Plan EVERYTHING, and expect to deviate.
3-4 hours legs, depending on bladders and fuel capacity. I tend to leave much larger fuel reserves than required.
Know where your alternate airports (ahead and behind) are at all times. You may find yourself needing to duck weather.
8 hours flying in a spamcan, particularly without an autopilot is tiring. Solo, I could stretch out into the passenger well. With a passenger you'll be trapped in your well.


Don't count on it. My bet is your average will be closer to 100 kts.


No sense of adventure. The journey is the reward, blah, blah, blah.

I'm thinking of another continental trip this summer or next.
I will read your journey link, thanks for sharing.
 
Best I’ve done in a “slow” plane was 970nm from Tampa to Chicago in a 172M (150 or 160 hp?).
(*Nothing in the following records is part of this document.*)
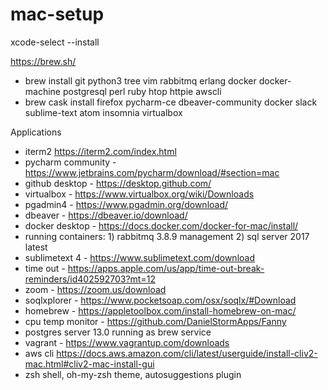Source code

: # mac-setup

xcode-select --install

https://brew.sh/
- brew install git python3 tree vim rabbitmq erlang docker docker-machine postgresql perl ruby htop httpie awscli
- brew cask install firefox pycharm-ce dbeaver-community docker slack sublime-text atom insomnia virtualbox

Applications
- iterm2 https://iterm2.com/index.html
- pycharm community - https://www.jetbrains.com/pycharm/download/#section=mac
- github desktop - https://desktop.github.com/
- virtualbox - https://www.virtualbox.org/wiki/Downloads
- pgadmin4 - https://www.pgadmin.org/download/
- dbeaver - https://dbeaver.io/download/
- docker desktop - https://docs.docker.com/docker-for-mac/install/
- running containers: 1) rabbitmq 3.8.9 management 2) sql server 2017 latest   
- sublimetext 4 - https://www.sublimetext.com/download
- time out - https://apps.apple.com/us/app/time-out-break-reminders/id402592703?mt=12
- zoom - https://zoom.us/download
- soqlxplorer - https://www.pocketsoap.com/osx/soqlx/#Download
- homebrew - https://appletoolbox.com/install-homebrew-on-mac/
- cpu temp monitor - https://github.com/DanielStormApps/Fanny
- postgres server 13.0 running as brew service
- vagrant - https://www.vagrantup.com/downloads
- aws cli https://docs.aws.amazon.com/cli/latest/userguide/install-cliv2-mac.html#cliv2-mac-install-gui
- zsh shell, oh-my-zsh theme, autosuggestions plugin
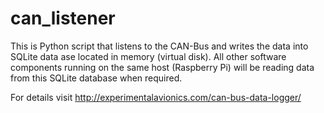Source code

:# can_listener
This is Python script that listens to the CAN-Bus and writes the data into SQLite data ase located in memory (virtual disk). 
All other software components running on the same host (Raspberry Pi) will be reading data from this SQLite database when required.

For details visit http://experimentalavionics.com/can-bus-data-logger/
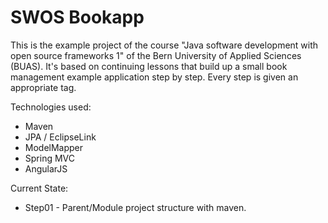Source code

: SWOS Bookapp
============

This is the example project of the course "Java software development with open source frameworks 1" of the Bern University of Applied Sciences (BUAS).
It's based on continuing lessons that build up a small book management example application step by step. Every step is given an appropriate tag.

Technologies used:

- Maven
- JPA / EclipseLink
- ModelMapper
- Spring MVC 
- AngularJS

Current State:

- Step01 - Parent/Module project structure with maven.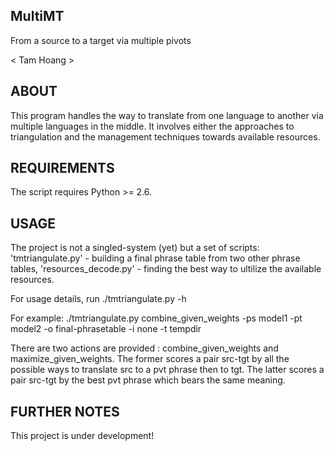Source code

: 
MultiMT
------

From a source to a target via multiple pivots

< Tam Hoang >

ABOUT
-----

This program handles the way to translate from one language to another via multiple languages in the middle. It involves either the approaches to triangulation and the management techniques towards available resources.

REQUIREMENTS
------------

The script requires Python >= 2.6.


USAGE
-----

The project is not a singled-system (yet) but a set of scripts: 'tmtriangulate.py' - building a final phrase table from two other phrase tables, 'resources\_decode.py' - finding the best way to ultilize the available resources.

For usage details, run ./tmtriangulate.py -h

For example: ./tmtriangulate.py combine\_given\_weights -ps model1 -pt model2 -o final-phrasetable -i none -t tempdir

There are two actions are provided : combine\_given\_weights and maximize\_given\_weights. The former scores a pair src-tgt by all the possible ways to translate src to a pvt phrase then to tgt. The latter scores a pair src-tgt by the best pvt phrase which bears the same meaning.

FURTHER NOTES
-------------

This project is under development! 
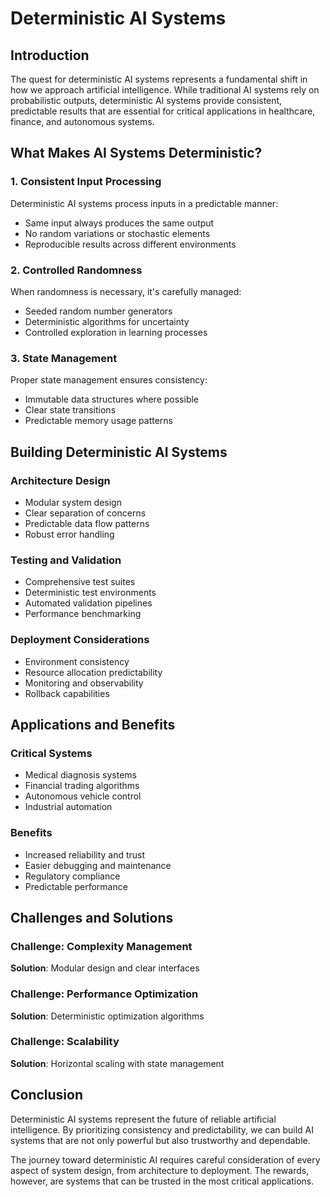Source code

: # Deterministic AI Systems

## Introduction

The quest for deterministic AI systems represents a fundamental shift in how we approach artificial intelligence. While traditional AI systems rely on probabilistic outputs, deterministic AI systems provide consistent, predictable results that are essential for critical applications in healthcare, finance, and autonomous systems.

## What Makes AI Systems Deterministic?

### 1. Consistent Input Processing
Deterministic AI systems process inputs in a predictable manner:
- Same input always produces the same output
- No random variations or stochastic elements
- Reproducible results across different environments

### 2. Controlled Randomness
When randomness is necessary, it's carefully managed:
- Seeded random number generators
- Deterministic algorithms for uncertainty
- Controlled exploration in learning processes

### 3. State Management
Proper state management ensures consistency:
- Immutable data structures where possible
- Clear state transitions
- Predictable memory usage patterns

## Building Deterministic AI Systems

### Architecture Design
- Modular system design
- Clear separation of concerns
- Predictable data flow patterns
- Robust error handling

### Testing and Validation
- Comprehensive test suites
- Deterministic test environments
- Automated validation pipelines
- Performance benchmarking

### Deployment Considerations
- Environment consistency
- Resource allocation predictability
- Monitoring and observability
- Rollback capabilities

## Applications and Benefits

### Critical Systems
- Medical diagnosis systems
- Financial trading algorithms
- Autonomous vehicle control
- Industrial automation

### Benefits
- Increased reliability and trust
- Easier debugging and maintenance
- Regulatory compliance
- Predictable performance

## Challenges and Solutions

### Challenge: Complexity Management
**Solution**: Modular design and clear interfaces

### Challenge: Performance Optimization
**Solution**: Deterministic optimization algorithms

### Challenge: Scalability
**Solution**: Horizontal scaling with state management

## Conclusion

Deterministic AI systems represent the future of reliable artificial intelligence. By prioritizing consistency and predictability, we can build AI systems that are not only powerful but also trustworthy and dependable.

The journey toward deterministic AI requires careful consideration of every aspect of system design, from architecture to deployment. The rewards, however, are systems that can be trusted in the most critical applications. 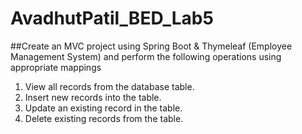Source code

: # AvadhutPatil_BED_Lab5

##Create an MVC project using Spring Boot & Thymeleaf (Employee Management System) and perform the following operations using appropriate mappings 


1. View all records from the database table.
2. Insert new records into the table.
3. Update an existing record in the table.
4. Delete existing records from the table.
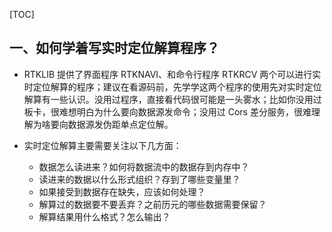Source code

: [TOC]

## 一、如何学着写实时定位解算程序？

* RTKLIB 提供了界面程序 RTKNAVI、和命令行程序 RTKRCV 两个可以进行实时定位解算的程序；建议在看源码前，先学学这两个程序的使用先对实时定位解算有一些认识。没用过程序，直接看代码很可能是一头雾水；比如你没用过板卡，很难想明白为什么要向数据源发命令；没用过 Cors 差分服务，很难理解为啥要向数据源发伪距单点定位解。

* 实时定位解算主要需要关注以下几方面：
  * 数据怎么读进来？如何将数据流中的数据存到内存中？
  * 读进来的数据以什么形式组织？存到了哪些变量里？
  * 如果接受到数据存在缺失，应该如何处理？
  * 解算过的数据要不要丢弃？之前历元的哪些数据需要保留？
  * 解算结果用什么格式？怎么输出？
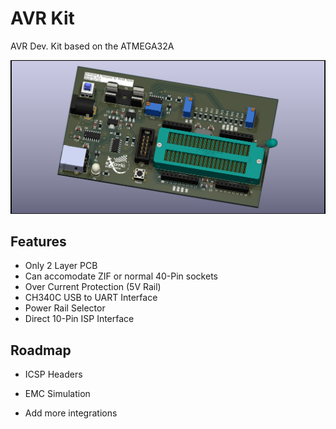 
# AVR Kit

AVR Dev. Kit based on the ATMEGA32A


![Logo](https://raw.githubusercontent.com/Morad-T/EXOTIC-AVR-Kit/main/%5BEXOTIC%5D%20AVR%20Kit_3D_RT.png)


## Features

- Only 2 Layer PCB
- Can accomodate ZIF or normal 40-Pin sockets
- Over Current Protection (5V Rail)
- CH340C USB to UART Interface
- Power Rail Selector
- Direct 10-Pin ISP Interface


## Roadmap

- ICSP Headers

- EMC Simulation

- Add more integrations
It was VFR with lots of deviations for storms. I got her up to 11.5 for one segment. I did it in a day in 11.3 hrs. I have to say it was about the most fun I’ve ever had. Low and slow, seeing the country. I had a few days to do this. I ended up having 3 stops but felt refreshed and energized after each stop.

If I could do it again, I’d go slower. I’m sure I missed out on loads of adventures in the middle.

With regards to mountain flying, my personal minimums is 200hp (except for DA40-180) - so I vote for using the southern route.

Enjoy and report back!!
 
I fly back and forth from Phoenix (GYR) to St. Louis (CPS) and now plan Memphis (OLV) with some frequency.

With a Cherokee 140 plan to take the Southern route to keep you out of the highest terrain. El Paso is a great town with friendly people and makes a great overnight.